Justice Stevens, joined by Justice Thomas and Justice Breyer, delivered the dissenting opinion. The dissent concluded that reliance on the Hague Convention to compel A.J.A.'s return to Chile was improper; in a situation like the Abbotts', the Hague Convention provides recourse for the non-custodial parent to exercise his "rights of access" internationally, but the Convention does not provide a non-custodial parent the right to compel the child's return to its habitual country of residence.

The dissenting opinion noted that Mr. Abbott's rights are limited to visitation and the right to restrict the child's travel outside of Chile. The dissent also emphasized the fact that Mrs. Abbott has the exclusive right to make decisions about the child's education, medical care and day-to-day life. Contrary to the majority view, the dissent concluded that Mr. Abbott's limited parental rights fall well short of the Hague Convention's requirements for compulsory return of a child.
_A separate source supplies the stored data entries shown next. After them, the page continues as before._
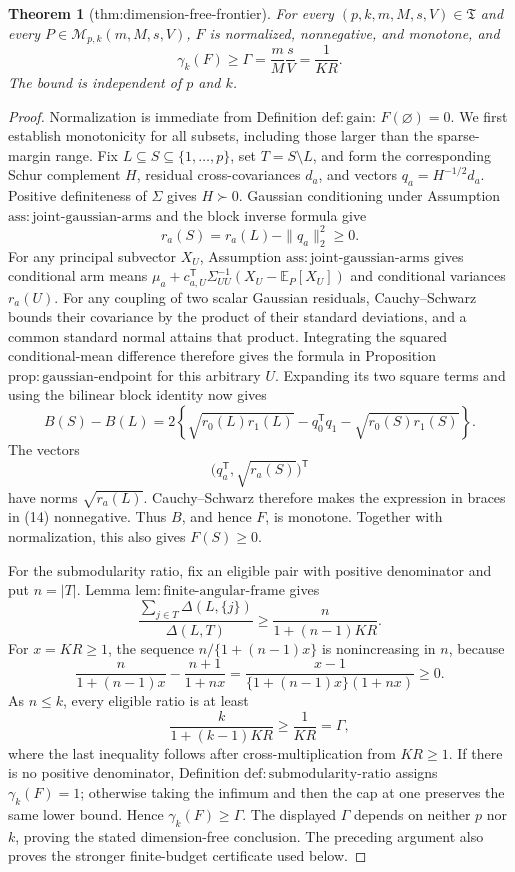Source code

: \documentclass{article}
\newtheorem{theorem}{Theorem}
\begin{document}
\begin{theorem}[thm:dimension-free-frontier]\label{thm:dimension-free-frontier}
For every \((p,k,m,M,s,V)\in\mathfrak T\) and every \(P\in\mathcal M_{p,k}(m,M,s,V)\), \(F\) is normalized, nonnegative, and monotone, and \[\gamma_k(F)\ge\Gamma=\frac{m}{M}\frac{s}{V}=\frac{1}{KR}.\] The bound is independent of \(p\) and \(k\).
\end{theorem}
\begin{proof}
Normalization is immediate from Definition \(\mathrm{def{:}gain}\): \(F(\varnothing)=0\). We first establish monotonicity for all subsets, including those larger than the sparse-margin range. Fix \(L\subseteq S\subseteq\{1,\ldots,p\}\), set \(T=S\setminus L\), and form the corresponding Schur complement \(H\), residual cross-covariances \(d_a\), and vectors \(q_a=H^{-1/2}d_a\). Positive definiteness of \(\Sigma\) gives \(H\succ0\). Gaussian conditioning under Assumption \(\mathrm{ass{:}joint\text{-}gaussian\text{-}arms}\) and the block inverse formula give
\[
 r_a(S)=r_a(L)-\|q_a\|_2^2\ge0.
\]
For any principal subvector \(X_U\), Assumption \(\mathrm{ass{:}joint\text{-}gaussian\text{-}arms}\) gives conditional arm means \(\mu_a+c_{a,U}^{\mathsf T}\Sigma_{UU}^{-1}(X_U-\mathbb E_P[X_U])\) and conditional variances \(r_a(U)\). For any coupling of two scalar Gaussian residuals, Cauchy--Schwarz bounds their covariance by the product of their standard deviations, and a common standard normal attains that product. Integrating the squared conditional-mean difference therefore gives the formula in Proposition \(\mathrm{prop{:}gaussian\text{-}endpoint}\) for this arbitrary \(U\). Expanding its two square terms and using the bilinear block identity now gives
\[
 B(S)-B(L)=2\left\{\sqrt{r_0(L)r_1(L)}
 -q_0^{\mathsf T}q_1-\sqrt{r_0(S)r_1(S)}\right\}. \tag{14}
\]
The vectors
\[
 \bigl(q_a^{\mathsf T},\sqrt{r_a(S)}\bigr)^{\mathsf T}
\]
have norms \(\sqrt{r_a(L)}\). Cauchy--Schwarz therefore makes the expression in braces in (14) nonnegative. Thus \(B\), and hence \(F\), is monotone. Together with normalization, this also gives \(F(S)\ge0\).

For the submodularity ratio, fix an eligible pair with positive denominator and put \(n=|T|\). Lemma \(\mathrm{lem{:}finite\text{-}angular\text{-}frame}\) gives
\[
 \frac{\sum_{j\in T}\Delta(L,\{j\})}{\Delta(L,T)}
 \ge\frac{n}{1+(n-1)KR}.
\]
For \(x=KR\ge1\), the sequence \(n/\{1+(n-1)x\}\) is nonincreasing in \(n\), because
\[
 \frac{n}{1+(n-1)x}-\frac{n+1}{1+nx}
 =\frac{x-1}{\{1+(n-1)x\}(1+nx)}\ge0.
\]
As \(n\le k\), every eligible ratio is at least
\[
 \frac{k}{1+(k-1)KR}\ge\frac1{KR}=\Gamma,
\]
where the last inequality follows after cross-multiplication from \(KR\ge1\). If there is no positive denominator, Definition \(\mathrm{def{:}submodularity\text{-}ratio}\) assigns \(\gamma_k(F)=1\); otherwise taking the infimum and then the cap at one preserves the same lower bound. Hence \(\gamma_k(F)\ge\Gamma\). The displayed \(\Gamma\) depends on neither \(p\) nor \(k\), proving the stated dimension-free conclusion. The preceding argument also proves the stronger finite-budget certificate used below.
\end{proof}
\end{document}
Mr. Abbott had neither a right to determine the child's residence nor a right to make decisions about the child's care; Mr. Abbott's limited rights do not elevate his status to that of a custodial parent. According to the dissent, Mr. Abbott is not a custodial parent and cannot satisfy the requirements set forth in the Hague Convention for compulsory return of a child to his home country.

== Subsequent developments ==
The Abbott case was ultimately dismissed because the child turned 16 and was no longer subject to the compulsory return provisions of the Hague Convention.